**EXERCISE DETAILS**
Your reproduction of the entries should be exact and should contain no pictures.
========
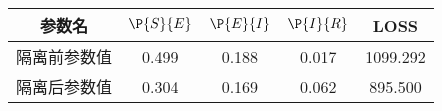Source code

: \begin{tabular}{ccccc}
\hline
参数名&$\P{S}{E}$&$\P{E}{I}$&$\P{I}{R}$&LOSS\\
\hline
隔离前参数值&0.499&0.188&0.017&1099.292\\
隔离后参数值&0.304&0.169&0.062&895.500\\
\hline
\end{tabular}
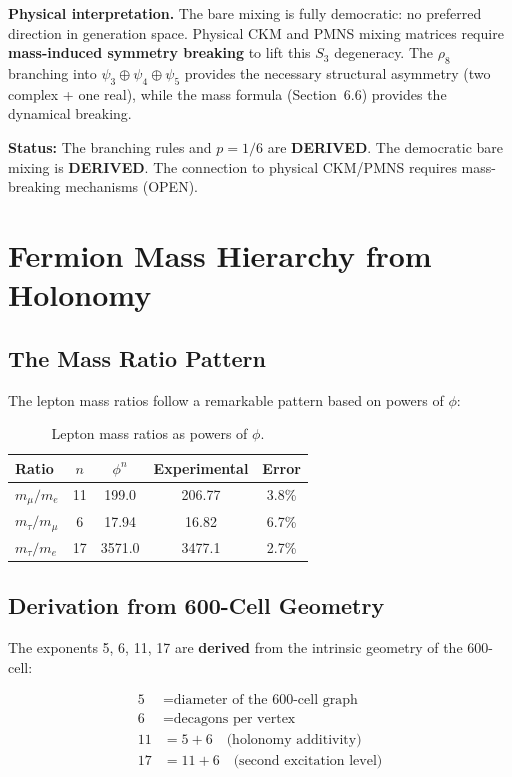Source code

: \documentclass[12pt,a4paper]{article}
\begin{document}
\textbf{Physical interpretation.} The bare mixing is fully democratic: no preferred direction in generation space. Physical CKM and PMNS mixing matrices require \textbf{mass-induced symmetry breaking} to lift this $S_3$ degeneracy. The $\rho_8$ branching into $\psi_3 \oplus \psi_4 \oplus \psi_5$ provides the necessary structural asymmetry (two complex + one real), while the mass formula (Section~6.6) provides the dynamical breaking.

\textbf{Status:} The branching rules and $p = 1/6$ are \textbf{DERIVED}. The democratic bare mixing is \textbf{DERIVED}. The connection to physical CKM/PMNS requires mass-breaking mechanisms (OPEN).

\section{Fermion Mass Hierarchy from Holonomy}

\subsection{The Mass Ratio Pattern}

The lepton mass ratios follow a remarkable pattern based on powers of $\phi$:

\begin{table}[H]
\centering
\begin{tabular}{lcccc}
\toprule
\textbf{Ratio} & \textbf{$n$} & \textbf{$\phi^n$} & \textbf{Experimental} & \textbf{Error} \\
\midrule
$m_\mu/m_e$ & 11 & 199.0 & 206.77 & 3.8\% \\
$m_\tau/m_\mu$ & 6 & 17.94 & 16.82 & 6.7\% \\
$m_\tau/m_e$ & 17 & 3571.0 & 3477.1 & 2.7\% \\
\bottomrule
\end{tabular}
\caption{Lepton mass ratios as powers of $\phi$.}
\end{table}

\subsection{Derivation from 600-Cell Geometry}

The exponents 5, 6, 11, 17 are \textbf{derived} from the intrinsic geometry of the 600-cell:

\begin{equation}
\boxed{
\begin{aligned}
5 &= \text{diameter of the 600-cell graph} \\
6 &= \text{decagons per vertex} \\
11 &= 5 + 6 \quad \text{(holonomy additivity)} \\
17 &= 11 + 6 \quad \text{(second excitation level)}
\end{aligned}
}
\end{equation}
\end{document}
========
**ANSWER SPACE**
Source code

: \begin{tabular}{ccccc}
\hline
参数名&$\P{S}{E}$&$\P{E}{I}$&$\P{I}{R}$&LOSS\\
\hline
隔离前参数值&0.499&0.188&0.017&1099.292\\
隔离后参数值&0.304&0.169&0.062&895.500\\
\hline
\end{tabular}
Source code

: \documentclass[12pt,a4paper]{article}
\begin{document}
\textbf{Physical interpretation.} The bare mixing is fully democratic: no preferred direction in generation space. Physical CKM and PMNS mixing matrices require \textbf{mass-induced symmetry breaking} to lift this $S_3$ degeneracy. The $\rho_8$ branching into $\psi_3 \oplus \psi_4 \oplus \psi_5$ provides the necessary structural asymmetry (two complex + one real), while the mass formula (Section~6.6) provides the dynamical breaking.

\textbf{Status:} The branching rules and $p = 1/6$ are \textbf{DERIVED}. The democratic bare mixing is \textbf{DERIVED}. The connection to physical CKM/PMNS requires mass-breaking mechanisms (OPEN).

\section{Fermion Mass Hierarchy from Holonomy}

\subsection{The Mass Ratio Pattern}

The lepton mass ratios follow a remarkable pattern based on powers of $\phi$:

\begin{table}[H]
\centering
\begin{tabular}{lcccc}
\toprule
\textbf{Ratio} & \textbf{$n$} & \textbf{$\phi^n$} & \textbf{Experimental} & \textbf{Error} \\
\midrule
$m_\mu/m_e$ & 11 & 199.0 & 206.77 & 3.8\% \\
$m_\tau/m_\mu$ & 6 & 17.94 & 16.82 & 6.7\% \\
$m_\tau/m_e$ & 17 & 3571.0 & 3477.1 & 2.7\% \\
\bottomrule
\end{tabular}
\caption{Lepton mass ratios as powers of $\phi$.}
\end{table}

\subsection{Derivation from 600-Cell Geometry}

The exponents 5, 6, 11, 17 are \textbf{derived} from the intrinsic geometry of the 600-cell:

\begin{equation}
\boxed{
\begin{aligned}
5 &= \text{diameter of the 600-cell graph} \\
6 &= \text{decagons per vertex} \\
11 &= 5 + 6 \quad \text{(holonomy additivity)} \\
17 &= 11 + 6 \quad \text{(second excitation level)}
\end{aligned}
}
\end{equation}
\end{document}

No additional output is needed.